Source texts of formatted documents

■ ■ ■ ■ ■ ■ ■

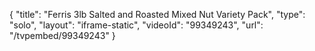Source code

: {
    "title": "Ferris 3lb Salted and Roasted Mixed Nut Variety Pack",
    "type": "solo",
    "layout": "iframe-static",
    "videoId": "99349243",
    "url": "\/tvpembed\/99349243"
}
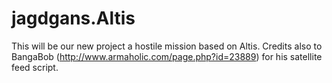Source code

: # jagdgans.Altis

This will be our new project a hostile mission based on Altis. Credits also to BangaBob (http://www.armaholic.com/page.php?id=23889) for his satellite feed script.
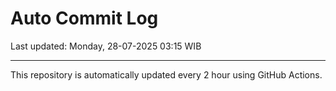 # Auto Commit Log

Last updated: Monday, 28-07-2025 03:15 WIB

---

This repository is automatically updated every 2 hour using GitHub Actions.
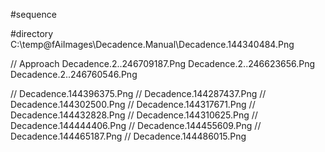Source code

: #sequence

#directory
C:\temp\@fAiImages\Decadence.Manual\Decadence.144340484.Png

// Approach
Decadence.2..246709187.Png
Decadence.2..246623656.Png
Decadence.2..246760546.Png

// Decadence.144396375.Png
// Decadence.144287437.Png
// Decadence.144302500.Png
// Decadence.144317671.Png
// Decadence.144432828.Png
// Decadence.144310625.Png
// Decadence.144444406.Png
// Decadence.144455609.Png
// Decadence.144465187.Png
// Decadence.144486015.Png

■ ■ ■ ■ ■ ■ ■

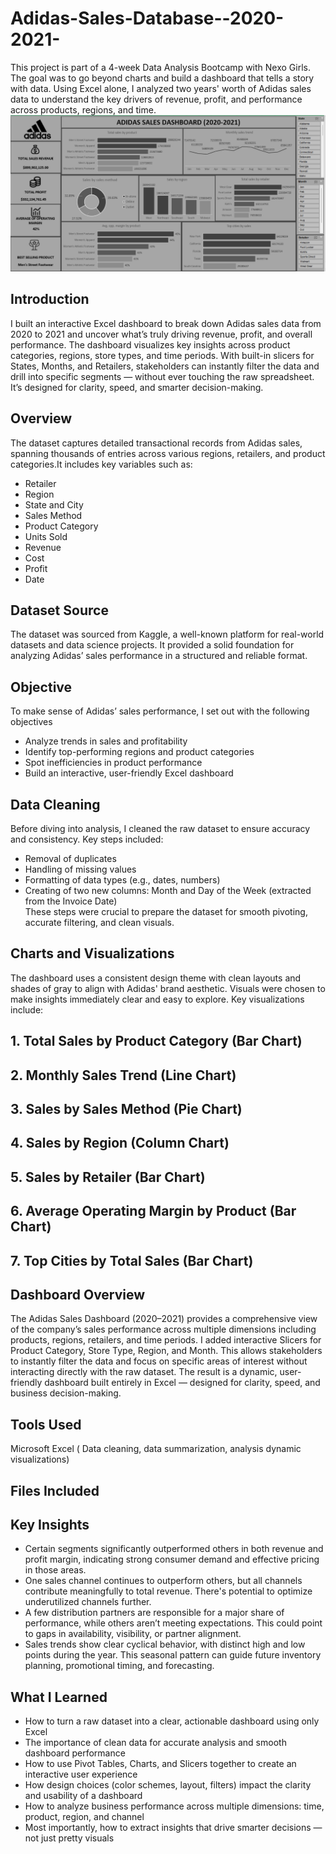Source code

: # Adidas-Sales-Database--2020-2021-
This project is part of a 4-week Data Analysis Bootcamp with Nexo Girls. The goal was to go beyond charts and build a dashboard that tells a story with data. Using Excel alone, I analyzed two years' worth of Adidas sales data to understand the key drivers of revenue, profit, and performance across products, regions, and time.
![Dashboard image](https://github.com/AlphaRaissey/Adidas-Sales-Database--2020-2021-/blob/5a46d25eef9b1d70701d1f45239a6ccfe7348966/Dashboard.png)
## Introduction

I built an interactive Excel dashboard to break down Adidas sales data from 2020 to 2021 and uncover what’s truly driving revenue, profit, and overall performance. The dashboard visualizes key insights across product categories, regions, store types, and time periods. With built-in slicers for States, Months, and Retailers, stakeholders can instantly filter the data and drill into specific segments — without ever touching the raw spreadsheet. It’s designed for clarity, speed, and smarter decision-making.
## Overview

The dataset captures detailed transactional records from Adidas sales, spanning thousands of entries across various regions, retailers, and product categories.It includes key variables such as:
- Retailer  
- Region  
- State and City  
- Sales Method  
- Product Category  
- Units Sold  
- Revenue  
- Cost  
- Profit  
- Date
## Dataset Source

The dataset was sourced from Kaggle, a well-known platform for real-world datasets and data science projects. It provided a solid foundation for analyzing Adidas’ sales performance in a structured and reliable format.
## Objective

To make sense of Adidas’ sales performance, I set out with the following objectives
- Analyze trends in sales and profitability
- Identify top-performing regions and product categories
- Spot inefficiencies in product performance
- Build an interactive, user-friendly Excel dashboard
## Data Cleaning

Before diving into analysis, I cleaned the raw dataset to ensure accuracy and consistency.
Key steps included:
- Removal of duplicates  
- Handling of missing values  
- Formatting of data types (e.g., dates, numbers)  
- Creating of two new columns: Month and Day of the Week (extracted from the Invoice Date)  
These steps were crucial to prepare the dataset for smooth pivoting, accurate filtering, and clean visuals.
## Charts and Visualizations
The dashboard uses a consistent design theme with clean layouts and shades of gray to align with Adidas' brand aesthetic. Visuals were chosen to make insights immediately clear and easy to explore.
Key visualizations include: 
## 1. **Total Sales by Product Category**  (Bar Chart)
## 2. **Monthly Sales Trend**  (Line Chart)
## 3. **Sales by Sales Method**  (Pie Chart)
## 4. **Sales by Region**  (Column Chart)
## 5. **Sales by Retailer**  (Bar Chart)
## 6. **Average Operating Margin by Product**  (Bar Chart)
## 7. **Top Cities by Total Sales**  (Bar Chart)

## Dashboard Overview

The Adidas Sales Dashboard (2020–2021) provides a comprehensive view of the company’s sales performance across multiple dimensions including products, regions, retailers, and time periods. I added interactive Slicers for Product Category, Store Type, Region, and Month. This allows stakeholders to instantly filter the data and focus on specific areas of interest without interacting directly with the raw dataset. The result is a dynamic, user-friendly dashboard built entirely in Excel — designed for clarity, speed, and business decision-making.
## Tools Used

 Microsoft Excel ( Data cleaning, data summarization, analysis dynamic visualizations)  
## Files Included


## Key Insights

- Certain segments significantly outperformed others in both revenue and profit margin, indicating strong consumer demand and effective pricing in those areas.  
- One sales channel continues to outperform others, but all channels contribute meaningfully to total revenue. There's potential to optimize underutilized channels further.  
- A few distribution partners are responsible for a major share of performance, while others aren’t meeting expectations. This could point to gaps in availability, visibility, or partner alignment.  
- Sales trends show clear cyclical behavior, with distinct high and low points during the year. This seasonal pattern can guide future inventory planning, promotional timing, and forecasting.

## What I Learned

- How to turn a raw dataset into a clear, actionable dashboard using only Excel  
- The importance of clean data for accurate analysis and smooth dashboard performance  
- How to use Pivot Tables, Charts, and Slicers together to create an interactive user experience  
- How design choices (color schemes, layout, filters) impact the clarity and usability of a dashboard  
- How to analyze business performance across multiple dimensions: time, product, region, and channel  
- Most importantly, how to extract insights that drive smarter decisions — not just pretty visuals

■ ■ ■ ■ ■ ■ ■

**Activity**. Given the records above, restate word for word only the lines starting at the one with "- A few distribution" and ending at the one with "- Most importantly, how".

**Finished exercise**.
- A few distribution partners are responsible for a major share of performance, while others aren’t meeting expectations. This could point to gaps in availability, visibility, or partner alignment.  
- Sales trends show clear cyclical behavior, with distinct high and low points during the year. This seasonal pattern can guide future inventory planning, promotional timing, and forecasting.

## What I Learned

- How to turn a raw dataset into a clear, actionable dashboard using only Excel  
- The importance of clean data for accurate analysis and smooth dashboard performance  
- How to use Pivot Tables, Charts, and Slicers together to create an interactive user experience  
- How design choices (color schemes, layout, filters) impact the clarity and usability of a dashboard  
- How to analyze business performance across multiple dimensions: time, product, region, and channel  
- Most importantly, how to extract insights that drive smarter decisions — not just pretty visuals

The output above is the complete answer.